Novel Telomere Regulation Technology

Background

Telomeres, protective caps at the ends of chromosomes, play a crucial role in maintaining cellular health. Their length is a key determinant of a cell's ability to replicate. Shortened telomeres, due to genetic mutations or acquired environmental insults, lead to telomerase dysfunction. This has been implicated in life-threatening diseases such as dyskeratosis congenita, aplastic anemia, pulmonary fibrosis, hepatic cirrhosis, and certain cancers. Currently, the standard of care involves symptomatic treatment and lifestyle modifications aimed at preventing further damage, but these approaches fail to address the underlying telomere dysfunction directly. The market is in urgent need of therapies that can effectively restore telomere length, impacting millions worldwide.

Technology Overview

From the lab of Dr. Suneet Agarwal, the disclosed inventions introduce innovative approaches targeting telomere regulation through two distinct mechanisms:

1. PAPD5 Inhibition: Novel small molecule inhibiting PAP Associated Domain Containing 5 (PAPD5), restoring Telomerase RNA Component (TERC) levels, enhancing telomerase activity, and promoting telomere elongation. This strategy directly addresses telomerase dysfunction at the genetic level.
   1. Project Status: Lead Optimization

2. Thymidine Metabolism Pathway: Research conducted by Boston Children’s Hospital has identified thymidine nucleotide metabolism as a critical pathway in controlling telomere length. Enhanced levels of thymidine nucleotide correlate with increased telomere length. Inhibition of SAMHD1, a thymidine nucleotide-degrading protein, using small molecule drugs, shRNAs, or CRISPR/Cas9, results in prolonged thymidine nucleotide lifespan and consequential telomere elongation. This approach offers a novel intervention method for neurodegenerative and premature aging-related diseases.

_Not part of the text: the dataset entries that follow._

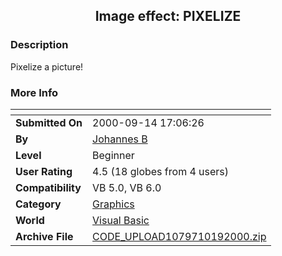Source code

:﻿<div align="center">

## Image effect: PIXELIZE


</div>

### Description

Pixelize a picture!
 
### More Info
 


<span>             |<span>
---                |---
**Submitted On**   |2000-09-14 17:06:26
**By**             |[Johannes B](https://github.com/Planet-Source-Code/PSCIndex/blob/master/ByAuthor/johannes-b.md)
**Level**          |Beginner
**User Rating**    |4.5 (18 globes from 4 users)
**Compatibility**  |VB 5\.0, VB 6\.0
**Category**       |[Graphics](https://github.com/Planet-Source-Code/PSCIndex/blob/master/ByCategory/graphics__1-46.md)
**World**          |[Visual Basic](https://github.com/Planet-Source-Code/PSCIndex/blob/master/ByWorld/visual-basic.md)
**Archive File**   |[CODE\_UPLOAD1079710192000\.zip](https://github.com/Planet-Source-Code/johannes-b-image-effect-pixelize__1-12163/archive/master.zip)








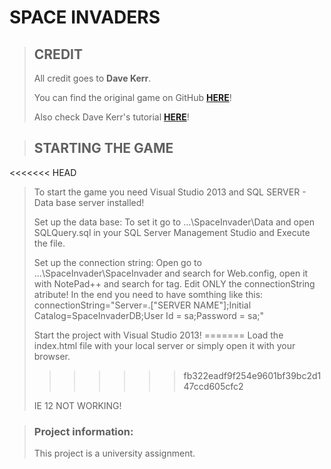  SPACE INVADERS
==============

> CREDIT
> ------
>
> All credit goes to **Dave Kerr**.
>
> You can find the original game on GitHub [**HERE**](https://github.com/dwmkerr/spaceinvaders)!
>
> Also check Dave Kerr's tutorial [**HERE**](http://www.codeproject.com/Articles/642499/Learn-JavaScript-Part-1-Create-a-Starfield)!

> STARTING THE GAME
> -----------------
>
<<<<<<< HEAD
> To start the game you need Visual Studio 2013 and SQL SERVER - Data base server installed!
> 
> Set up the data base:
> To set it go to ...\SpaceInvader\Data and open SQLQuery.sql in your SQL Server Management Studio and Execute the file.
>
> Set up the connection string:
> Open go to ...\SpaceInvader\SpaceInvader and search for Web.config, open it with NotePad++ and search for <connectionStrings></connectionStrings> tag. Edit ONLY the connectionString atribute! In the end you need to have somthing like this: connectionString="Server=.\["SERVER NAME"];Initial Catalog=SpaceInvaderDB;User Id = sa;Password = sa;"
> 
> Start the project with Visual Studio 2013!
=======
> Load the index.html file with your local server or simply open it with your browser.
>>>>>>> fb322eadf9f254e9601bf39bc2d147ccd605cfc2
>
> IE 12 NOT WORKING!

> ### Project information:
>
> This project is a university assignment.
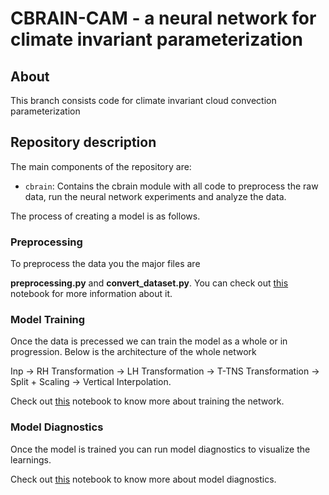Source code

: # CBRAIN-CAM - a neural network for climate invariant parameterization





## About

This branch consists code for climate invariant cloud convection parameterization


## Repository description

The main components of the repository are:

- `cbrain`: Contains the cbrain module with all code to preprocess the raw data, run the neural network experiments and analyze the data.

The process of creating a model is as follows.

### Preprocessing

To preprocess the data you the major files are  

**preprocessing.py** and **convert_dataset.py**.
You can check out [this](notebooks/ankitesh-devlog/01_Preprocssing.ipynb) notebook for more information about it.

### Model Training

Once the data is precessed we can train the model as a whole or in progression. Below is the architecture of the whole network

Inp -> RH Transformation -> LH Transformation -> T-TNS Transformation -> Split + Scaling -> Vertical Interpolation.

Check out [this](notebooks/ankitesh-devlog/02_Model.ipynb) notebook to know more about training the network.

### Model Diagnostics


Once the model is trained you can run model diagnostics to visualize the learnings.

Check out [this](notebooks/ankitesh-devlog/03_ModelDiagnostics.ipynb) notebook to know more about model diagnostics.
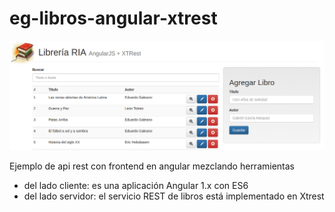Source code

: # eg-libros-angular-xtrest

![demo](demo/demo.png)

Ejemplo de api rest con frontend en angular mezclando herramientas

- del lado cliente: es una aplicación Angular 1.x con ES6
- del lado servidor: el servicio REST de libros está implementado en Xtrest


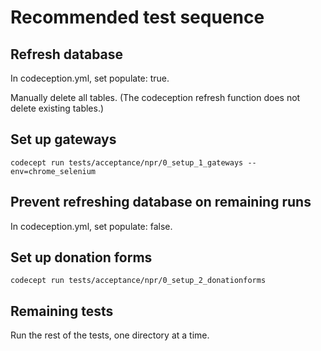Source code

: # Recommended test sequence

## Refresh database

In codeception.yml, set populate: true.

Manually delete all tables. (The codeception refresh function does not delete existing tables.)

## Set up gateways

`codecept run tests/acceptance/npr/0_setup_1_gateways --env=chrome_selenium`

## Prevent refreshing database on remaining runs

In codeception.yml, set populate: false.

## Set up donation forms

`codecept run tests/acceptance/npr/0_setup_2_donationforms`

## Remaining tests

Run the rest of the tests, one directory at a time.
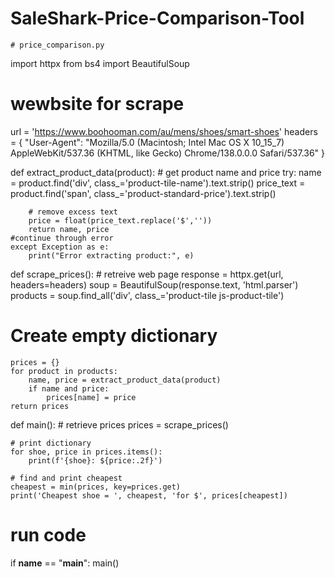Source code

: # SaleShark-Price-Comparison-Tool
    # price_comparison.py
import httpx
from bs4 import BeautifulSoup

# wewbsite for scrape 
url = 'https://www.boohooman.com/au/mens/shoes/smart-shoes'
headers = {
    "User-Agent": "Mozilla/5.0 (Macintosh; Intel Mac OS X 10_15_7) AppleWebKit/537.36 (KHTML, like Gecko) Chrome/138.0.0.0 Safari/537.36"
}


def extract_product_data(product):
    # get product name and price
    try:
        name = product.find('div', class_='product-tile-name').text.strip()
        price_text = product.find('span', class_='product-standard-price').text.strip()
        
        # remove excess text
        price = float(price_text.replace('$',''))
        return name, price
    #continue through error
    except Exception as e:
        print("Error extracting product:", e)



def scrape_prices():
    # retreive web page
    response = httpx.get(url, headers=headers)
    soup = BeautifulSoup(response.text, 'html.parser')
    products = soup.find_all('div', class_='product-tile js-product-tile')

    
# Create empty dictionary
    prices = {}
    for product in products:
        name, price = extract_product_data(product)
        if name and price:
            prices[name] = price
    return prices


def main():
    # retrieve prices
    prices = scrape_prices()

    # print dictionary
    for shoe, price in prices.items():
        print(f'{shoe}: ${price:.2f}')
        
    # find and print cheapest
    cheapest = min(prices, key=prices.get)
    print('Cheapest shoe = ', cheapest, 'for $', prices[cheapest])

# run code
if __name__ == "__main__":
    main()
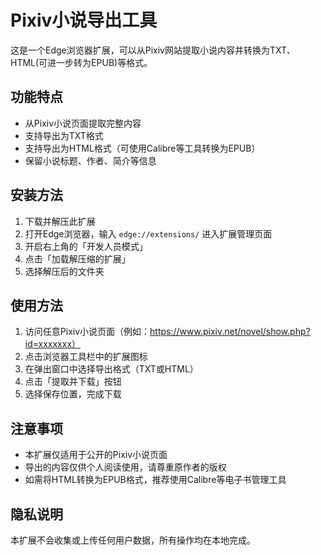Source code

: # Pixiv小说导出工具

这是一个Edge浏览器扩展，可以从Pixiv网站提取小说内容并转换为TXT、HTML(可进一步转为EPUB)等格式。

## 功能特点

- 从Pixiv小说页面提取完整内容
- 支持导出为TXT格式
- 支持导出为HTML格式（可使用Calibre等工具转换为EPUB）
- 保留小说标题、作者、简介等信息

## 安装方法

1. 下载并解压此扩展
2. 打开Edge浏览器，输入 `edge://extensions/` 进入扩展管理页面
3. 开启右上角的「开发人员模式」
4. 点击「加载解压缩的扩展」
5. 选择解压后的文件夹

## 使用方法

1. 访问任意Pixiv小说页面（例如：https://www.pixiv.net/novel/show.php?id=xxxxxxx）
2. 点击浏览器工具栏中的扩展图标
3. 在弹出窗口中选择导出格式（TXT或HTML）
4. 点击「提取并下载」按钮
5. 选择保存位置，完成下载

## 注意事项

- 本扩展仅适用于公开的Pixiv小说页面
- 导出的内容仅供个人阅读使用，请尊重原作者的版权
- 如需将HTML转换为EPUB格式，推荐使用Calibre等电子书管理工具

## 隐私说明

本扩展不会收集或上传任何用户数据，所有操作均在本地完成。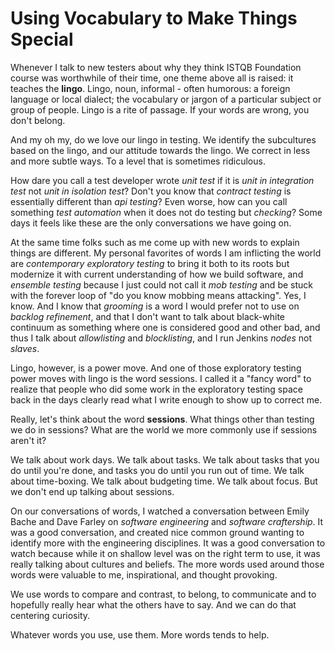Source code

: # Using Vocabulary to Make Things Special

Whenever I talk to new testers about why they think ISTQB Foundation course was worthwhile of their time, one theme above all is raised: it teaches the **lingo**. Lingo, noun, informal - often humorous: a foreign language or local dialect; the vocabulary or jargon of a particular subject or group of people. Lingo is a rite of passage. If your words are wrong, you don't belong. 

And my oh my, do we love our lingo in testing. We identify the subcultures based on the lingo, and our attitude towards the lingo. We correct in less and more subtle ways. To a level that is sometimes ridiculous.

How dare you call a test developer wrote *unit test* if it is *unit in integration test* not *unit in isolation test*? Don't you know that *contract testing* is essentially different than *api testing*? Even worse, how can you call something *test automation* when it does not do testing but *checking*? Some days it feels like these are the only conversations we have going on. 

At the same time folks such as me come up with new words to explain things are different. My personal favorites of words I am inflicting the world are *contemporary exploratory testing* to bring it both to its roots but modernize it with current understanding of how we build software, and *ensemble testing* because I just could not call it *mob testing* and be stuck with the forever loop of "do you know mobbing means attacking". Yes, I know. And I know that *grooming* is a word I would prefer not to use on *backlog refinement*, and that I don't want to talk about black-white continuum as something where one is considered good and other bad, and thus I talk about *allowlisting* and *blocklisting*, and I run Jenkins *nodes* not *slaves*. 

Lingo, however, is a power move. And one of those exploratory testing power moves with lingo is the word sessions. I called it a "fancy word" to realize that people who did some work in the exploratory testing space back in the days clearly read what I write enough to show up to correct me. 

Really, let's think about the word **sessions**. What things other than testing we do in sessions? What are the world we more commonly use if sessions aren't it? 

We talk about work days. We talk about tasks. We talk about tasks that you do until you're done, and tasks you do until you run out of time. We talk about time-boxing. We talk about budgeting time. We talk about focus. But we don't end up talking about sessions. 

On our conversations of words, I watched a conversation between Emily Bache and Dave Farley on *software engineering* and *software craftership*. It was a good conversation, and created nice common ground wanting to identify more with the engineering disciplines. It was a good conversation to watch because while it on shallow level was on the right term to use, it was really talking about cultures and beliefs. The more words used around those words were valuable to me, inspirational, and thought provoking. 

We use words to compare and contrast, to belong, to communicate and to hopefully really hear what the others have to say. And we can do that centering curiosity. 

Whatever words you use, use them. More words tends to help. 
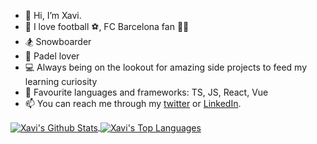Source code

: - 👋 Hi, I’m Xavi.
- 💙 I love football ⚽, FC Barcelona fan 🔵🔴
- 🏂 Snowboarder
- 🎾 Padel lover
- 💻 Always being on the lookout for amazing side projects to feed my learning curiosity
- 📢 Favourite languages and frameworks: TS, JS, React, Vue
- 📫 You can reach me through my [twitter](https://twitter.com/xavism9) or [LinkedIn](https://www.linkedin.com/in/xavisanchezmir/).

<a target=_blank href="https://github.com/xavism">
  <picture>
    <source 
      srcset="https://github-readme-stats.vercel.app/api?username=xavism&show_icons=true&theme=github_dark&count_private=true&hide_border=true"
      media="(prefers-color-scheme: dark)"
    />
    <source
      srcset="https://github-readme-stats.vercel.app/api?username=xavism&show_icons=true&count_private=true&hide_border=true"
      media="(prefers-color-scheme: light), (prefers-color-scheme: no-preference)"
    />
    <img align="center" alt="Xavi's Github Stats" src="https://github-readme-stats.vercel.app/api?username=xavism&show_icons=true&theme=github_dark&count_private=true&hide_border=true" />
  </picture>
</a>

<a target=_blank href="https://github.com/xavism">
  <picture>
    <source 
      srcset="https://github-readme-stats.vercel.app/api/top-langs/?username=xavism&theme=github_dark&layout=compact&hide=EJS&hide_border=true"
      media="(prefers-color-scheme: dark)"
    />
    <source
      srcset="https://github-readme-stats.vercel.app/api/top-langs/?username=xavism&layout=compact&hide=EJS&hide_border=true"
      media="(prefers-color-scheme: light), (prefers-color-scheme: no-preference)"
    />
    <img align="center" alt="Xavi's Top Languages" src="https://github-readme-stats.vercel.app/api/top-langs/?username=xavism&layout=compact&hide=EJS&hide_border=true" />
  </picture>
</a>

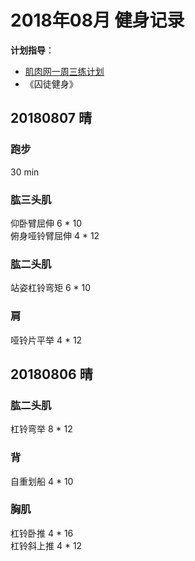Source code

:# 2018年08月 健身记录   
**计划指导**：  

* [肌肉网一周三练计划](http://www.jirou.com/tool/jihua/menus/B4.php)    
* 《囚徒健身》  

## 20180807 晴
### 跑步
30 min

### 肱三头肌
仰卧臂屈伸  6 * 10  
俯身哑铃臂屈伸  4 * 12  

### 肱二头肌
站姿杠铃弯矩  6 * 10  

### 肩
哑铃片平举  4 * 12  


## 20180806 晴
### 肱二头肌
杠铃弯举 8 * 12  

### 背
自重划船 4 * 10

### 胸肌
杠铃卧推 4 * 16  
杠铃斜上推 4 * 12  






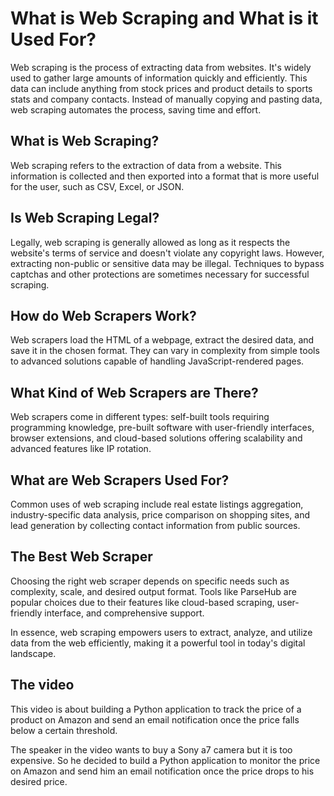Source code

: # What is Web Scraping and What is it Used For?

Web scraping is the process of extracting data from websites. It's widely used to gather large amounts of information quickly and efficiently. This data can include anything from stock prices and product details to sports stats and company contacts. Instead of manually copying and pasting data, web scraping automates the process, saving time and effort.

## What is Web Scraping?

Web scraping refers to the extraction of data from a website. This information is collected and then exported into a format that is more useful for the user, such as CSV, Excel, or JSON.

## Is Web Scraping Legal?

Legally, web scraping is generally allowed as long as it respects the website's terms of service and doesn't violate any copyright laws. However, extracting non-public or sensitive data may be illegal. Techniques to bypass captchas and other protections are sometimes necessary for successful scraping.

## How do Web Scrapers Work?

Web scrapers load the HTML of a webpage, extract the desired data, and save it in the chosen format. They can vary in complexity from simple tools to advanced solutions capable of handling JavaScript-rendered pages.

## What Kind of Web Scrapers are There?

Web scrapers come in different types: self-built tools requiring programming knowledge, pre-built software with user-friendly interfaces, browser extensions, and cloud-based solutions offering scalability and advanced features like IP rotation.

## What are Web Scrapers Used For?

Common uses of web scraping include real estate listings aggregation, industry-specific data analysis, price comparison on shopping sites, and lead generation by collecting contact information from public sources.

## The Best Web Scraper

Choosing the right web scraper depends on specific needs such as complexity, scale, and desired output format. Tools like ParseHub are popular choices due to their features like cloud-based scraping, user-friendly interface, and comprehensive support.

In essence, web scraping empowers users to extract, analyze, and utilize data from the web efficiently, making it a powerful tool in today's digital landscape.


## The video

This video is about building a Python application to track the price of a product on Amazon and send an email notification once the price falls below a certain threshold.

The speaker in the video wants to buy a Sony a7 camera but it is too expensive. So he decided to build a Python application to monitor the price on Amazon and send him an email notification once the price drops to his desired price.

Boston Children’s is currently running a Phase 1 clinical trial for this technology: Nucleoside Therapy in Patients with Telomere Biology Disorders

Both technologies aim to provide therapeutic interventions against conditions linked to accelerated telomere shortening.

Applications

• Treatment of disorders associated with telomere dysfunction (e.g., dyskeratosis congenital, aplastic anemia)
• Management of aging-related degenerative diseases
• Pre-leukemic or pre-cancerous condition treatment
• Viral infections including HBV, HAV, and CMV
• Neurodevelopmental disorders linked to telomere dysfunction
• Enhancement of stem cell therapies via ex vivo expansion

Advantages

• Dual approach to telomere restoration through PAPD5 inhibition and thymidine pathway intervention
• Offers potential reduction or reversal of aging-related cellular degeneration
• Addresses the root causes of diseases tied to telomere dysfunction
• Provides innovative alternatives to current therapies which primarily manage symptoms
• May enhance stem cell therapy effectiveness through improved telomere stability

By combining insights from cellular biology and targeted genetic therapies, these technologies promise significant advancements in treating diseases traditionally deemed untreatable, offering renewed hope for enhancing quality and longevity of life.